▸ **Exercise**: With no words added or dropped, transcribe the listing that follows.
== Segment start ==
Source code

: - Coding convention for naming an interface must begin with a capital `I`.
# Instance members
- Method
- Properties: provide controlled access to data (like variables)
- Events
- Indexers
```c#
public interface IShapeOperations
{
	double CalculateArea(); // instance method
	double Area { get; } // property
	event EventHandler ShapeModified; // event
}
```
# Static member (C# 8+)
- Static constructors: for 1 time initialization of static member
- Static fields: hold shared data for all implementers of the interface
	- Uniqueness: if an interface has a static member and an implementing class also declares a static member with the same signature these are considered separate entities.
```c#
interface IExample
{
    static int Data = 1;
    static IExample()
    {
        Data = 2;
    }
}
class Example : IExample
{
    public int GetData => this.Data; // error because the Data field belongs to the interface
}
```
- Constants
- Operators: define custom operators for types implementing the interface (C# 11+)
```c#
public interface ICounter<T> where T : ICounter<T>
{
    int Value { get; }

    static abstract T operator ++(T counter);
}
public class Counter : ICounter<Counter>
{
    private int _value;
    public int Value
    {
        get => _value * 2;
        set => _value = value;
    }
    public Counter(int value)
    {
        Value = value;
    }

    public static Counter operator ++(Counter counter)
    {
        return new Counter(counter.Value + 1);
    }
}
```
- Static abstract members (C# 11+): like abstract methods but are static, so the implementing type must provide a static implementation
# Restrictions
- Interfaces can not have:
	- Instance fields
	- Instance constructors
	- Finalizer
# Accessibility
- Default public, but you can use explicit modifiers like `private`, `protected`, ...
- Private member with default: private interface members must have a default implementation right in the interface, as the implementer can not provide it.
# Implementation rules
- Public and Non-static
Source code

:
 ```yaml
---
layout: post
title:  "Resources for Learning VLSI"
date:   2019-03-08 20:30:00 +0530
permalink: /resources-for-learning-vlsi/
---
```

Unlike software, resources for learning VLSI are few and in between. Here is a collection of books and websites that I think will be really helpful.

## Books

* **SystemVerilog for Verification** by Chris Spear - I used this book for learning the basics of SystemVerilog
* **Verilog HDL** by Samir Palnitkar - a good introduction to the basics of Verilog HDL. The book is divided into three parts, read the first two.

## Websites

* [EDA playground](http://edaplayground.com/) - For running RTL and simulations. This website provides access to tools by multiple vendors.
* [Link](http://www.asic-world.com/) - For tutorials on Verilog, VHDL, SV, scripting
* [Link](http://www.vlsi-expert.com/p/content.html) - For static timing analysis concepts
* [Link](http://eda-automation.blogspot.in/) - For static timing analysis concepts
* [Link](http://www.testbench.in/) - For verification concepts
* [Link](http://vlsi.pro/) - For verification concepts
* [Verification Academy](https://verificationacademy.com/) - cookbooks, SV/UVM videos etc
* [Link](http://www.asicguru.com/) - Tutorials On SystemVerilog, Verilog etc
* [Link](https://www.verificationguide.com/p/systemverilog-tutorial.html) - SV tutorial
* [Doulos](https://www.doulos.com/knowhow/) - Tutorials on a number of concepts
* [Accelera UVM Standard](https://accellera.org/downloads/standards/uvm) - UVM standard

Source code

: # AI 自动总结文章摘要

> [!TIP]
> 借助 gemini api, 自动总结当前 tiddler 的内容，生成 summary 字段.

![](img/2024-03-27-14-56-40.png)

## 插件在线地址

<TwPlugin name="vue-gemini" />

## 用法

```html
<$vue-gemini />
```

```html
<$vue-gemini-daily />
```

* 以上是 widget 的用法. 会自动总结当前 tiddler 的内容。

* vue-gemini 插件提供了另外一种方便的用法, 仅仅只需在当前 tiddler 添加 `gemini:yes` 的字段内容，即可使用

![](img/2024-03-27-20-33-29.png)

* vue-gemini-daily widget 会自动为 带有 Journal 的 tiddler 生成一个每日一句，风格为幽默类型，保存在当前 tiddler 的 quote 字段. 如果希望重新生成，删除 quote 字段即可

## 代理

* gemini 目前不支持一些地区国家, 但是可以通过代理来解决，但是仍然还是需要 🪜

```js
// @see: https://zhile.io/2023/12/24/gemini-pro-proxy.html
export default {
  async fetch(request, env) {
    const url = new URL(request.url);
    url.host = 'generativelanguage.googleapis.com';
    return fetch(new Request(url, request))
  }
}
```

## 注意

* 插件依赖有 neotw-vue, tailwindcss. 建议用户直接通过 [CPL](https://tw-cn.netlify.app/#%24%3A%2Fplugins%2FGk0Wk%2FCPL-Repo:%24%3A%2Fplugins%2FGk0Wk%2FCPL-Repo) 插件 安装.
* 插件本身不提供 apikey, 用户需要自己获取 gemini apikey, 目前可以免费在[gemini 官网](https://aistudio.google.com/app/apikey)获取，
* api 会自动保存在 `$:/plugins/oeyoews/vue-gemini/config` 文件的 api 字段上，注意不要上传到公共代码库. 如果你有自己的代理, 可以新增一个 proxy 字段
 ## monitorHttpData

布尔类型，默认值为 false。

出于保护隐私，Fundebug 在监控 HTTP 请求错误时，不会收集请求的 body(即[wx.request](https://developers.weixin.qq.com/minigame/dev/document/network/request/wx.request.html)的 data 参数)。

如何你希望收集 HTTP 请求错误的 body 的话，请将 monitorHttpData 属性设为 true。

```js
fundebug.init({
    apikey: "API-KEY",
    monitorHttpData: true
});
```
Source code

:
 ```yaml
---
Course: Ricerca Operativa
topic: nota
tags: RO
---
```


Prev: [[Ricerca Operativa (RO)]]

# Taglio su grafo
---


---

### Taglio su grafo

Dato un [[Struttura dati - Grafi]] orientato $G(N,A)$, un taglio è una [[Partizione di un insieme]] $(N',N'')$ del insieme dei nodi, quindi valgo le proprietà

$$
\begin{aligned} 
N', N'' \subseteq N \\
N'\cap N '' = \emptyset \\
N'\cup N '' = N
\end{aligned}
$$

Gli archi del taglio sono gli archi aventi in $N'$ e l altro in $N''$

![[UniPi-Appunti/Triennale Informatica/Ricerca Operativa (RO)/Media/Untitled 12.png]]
== Segment end ==
▸ **Answer below**:
Source code

: - Coding convention for naming an interface must begin with a capital `I`.
# Instance members
- Method
- Properties: provide controlled access to data (like variables)
- Events
- Indexers
```c#
public interface IShapeOperations
{
	double CalculateArea(); // instance method
	double Area { get; } // property
	event EventHandler ShapeModified; // event
}
```
# Static member (C# 8+)
- Static constructors: for 1 time initialization of static member
- Static fields: hold shared data for all implementers of the interface
	- Uniqueness: if an interface has a static member and an implementing class also declares a static member with the same signature these are considered separate entities.
```c#
interface IExample
{
    static int Data = 1;
    static IExample()
    {
        Data = 2;
    }
}
class Example : IExample
{
    public int GetData => this.Data; // error because the Data field belongs to the interface
}
```
- Constants
- Operators: define custom operators for types implementing the interface (C# 11+)
```c#
public interface ICounter<T> where T : ICounter<T>
{
    int Value { get; }

    static abstract T operator ++(T counter);
}
public class Counter : ICounter<Counter>
{
    private int _value;
    public int Value
    {
        get => _value * 2;
        set => _value = value;
    }
    public Counter(int value)
    {
        Value = value;
    }

    public static Counter operator ++(Counter counter)
    {
        return new Counter(counter.Value + 1);
    }
}
```
- Static abstract members (C# 11+): like abstract methods but are static, so the implementing type must provide a static implementation
# Restrictions
- Interfaces can not have:
	- Instance fields
	- Instance constructors
	- Finalizer
# Accessibility
- Default public, but you can use explicit modifiers like `private`, `protected`, ...
- Private member with default: private interface members must have a default implementation right in the interface, as the implementer can not provide it.
# Implementation rules
- Public and Non-static
Source code

:
 ```yaml
---
layout: post
title:  "Resources for Learning VLSI"
date:   2019-03-08 20:30:00 +0530
permalink: /resources-for-learning-vlsi/
---
```

Unlike software, resources for learning VLSI are few and in between. Here is a collection of books and websites that I think will be really helpful.

## Books

* **SystemVerilog for Verification** by Chris Spear - I used this book for learning the basics of SystemVerilog
* **Verilog HDL** by Samir Palnitkar - a good introduction to the basics of Verilog HDL. The book is divided into three parts, read the first two.

## Websites

* [EDA playground](http://edaplayground.com/) - For running RTL and simulations. This website provides access to tools by multiple vendors.
* [Link](http://www.asic-world.com/) - For tutorials on Verilog, VHDL, SV, scripting
* [Link](http://www.vlsi-expert.com/p/content.html) - For static timing analysis concepts
* [Link](http://eda-automation.blogspot.in/) - For static timing analysis concepts
* [Link](http://www.testbench.in/) - For verification concepts
* [Link](http://vlsi.pro/) - For verification concepts
* [Verification Academy](https://verificationacademy.com/) - cookbooks, SV/UVM videos etc
* [Link](http://www.asicguru.com/) - Tutorials On SystemVerilog, Verilog etc
* [Link](https://www.verificationguide.com/p/systemverilog-tutorial.html) - SV tutorial
* [Doulos](https://www.doulos.com/knowhow/) - Tutorials on a number of concepts
* [Accelera UVM Standard](https://accellera.org/downloads/standards/uvm) - UVM standard

Source code

: # AI 自动总结文章摘要

> [!TIP]
> 借助 gemini api, 自动总结当前 tiddler 的内容，生成 summary 字段.

![](img/2024-03-27-14-56-40.png)

## 插件在线地址

<TwPlugin name="vue-gemini" />

## 用法

```html
<$vue-gemini />
```

```html
<$vue-gemini-daily />
```

* 以上是 widget 的用法. 会自动总结当前 tiddler 的内容。

* vue-gemini 插件提供了另外一种方便的用法, 仅仅只需在当前 tiddler 添加 `gemini:yes` 的字段内容，即可使用

![](img/2024-03-27-20-33-29.png)

* vue-gemini-daily widget 会自动为 带有 Journal 的 tiddler 生成一个每日一句，风格为幽默类型，保存在当前 tiddler 的 quote 字段. 如果希望重新生成，删除 quote 字段即可

## 代理

* gemini 目前不支持一些地区国家, 但是可以通过代理来解决，但是仍然还是需要 🪜

```js
// @see: https://zhile.io/2023/12/24/gemini-pro-proxy.html
export default {
  async fetch(request, env) {
    const url = new URL(request.url);
    url.host = 'generativelanguage.googleapis.com';
    return fetch(new Request(url, request))
  }
}
```

## 注意

* 插件依赖有 neotw-vue, tailwindcss. 建议用户直接通过 [CPL](https://tw-cn.netlify.app/#%24%3A%2Fplugins%2FGk0Wk%2FCPL-Repo:%24%3A%2Fplugins%2FGk0Wk%2FCPL-Repo) 插件 安装.
* 插件本身不提供 apikey, 用户需要自己获取 gemini apikey, 目前可以免费在[gemini 官网](https://aistudio.google.com/app/apikey)获取，
* api 会自动保存在 `$:/plugins/oeyoews/vue-gemini/config` 文件的 api 字段上，注意不要上传到公共代码库. 如果你有自己的代理, 可以新增一个 proxy 字段
 ## monitorHttpData

布尔类型，默认值为 false。

出于保护隐私，Fundebug 在监控 HTTP 请求错误时，不会收集请求的 body(即[wx.request](https://developers.weixin.qq.com/minigame/dev/document/network/request/wx.request.html)的 data 参数)。

如何你希望收集 HTTP 请求错误的 body 的话，请将 monitorHttpData 属性设为 true。

```js
fundebug.init({
    apikey: "API-KEY",
    monitorHttpData: true
});
```
Source code

:
 ```yaml
---
Course: Ricerca Operativa
topic: nota
tags: RO
---
```


Prev: [[Ricerca Operativa (RO)]]

# Taglio su grafo
---


---

### Taglio su grafo

Dato un [[Struttura dati - Grafi]] orientato $G(N,A)$, un taglio è una [[Partizione di un insieme]] $(N',N'')$ del insieme dei nodi, quindi valgo le proprietà

$$
\begin{aligned} 
N', N'' \subseteq N \\
N'\cap N '' = \emptyset \\
N'\cup N '' = N
\end{aligned}
$$

Gli archi del taglio sono gli archi aventi in $N'$ e l altro in $N''$

![[UniPi-Appunti/Triennale Informatica/Ricerca Operativa (RO)/Media/Untitled 12.png]]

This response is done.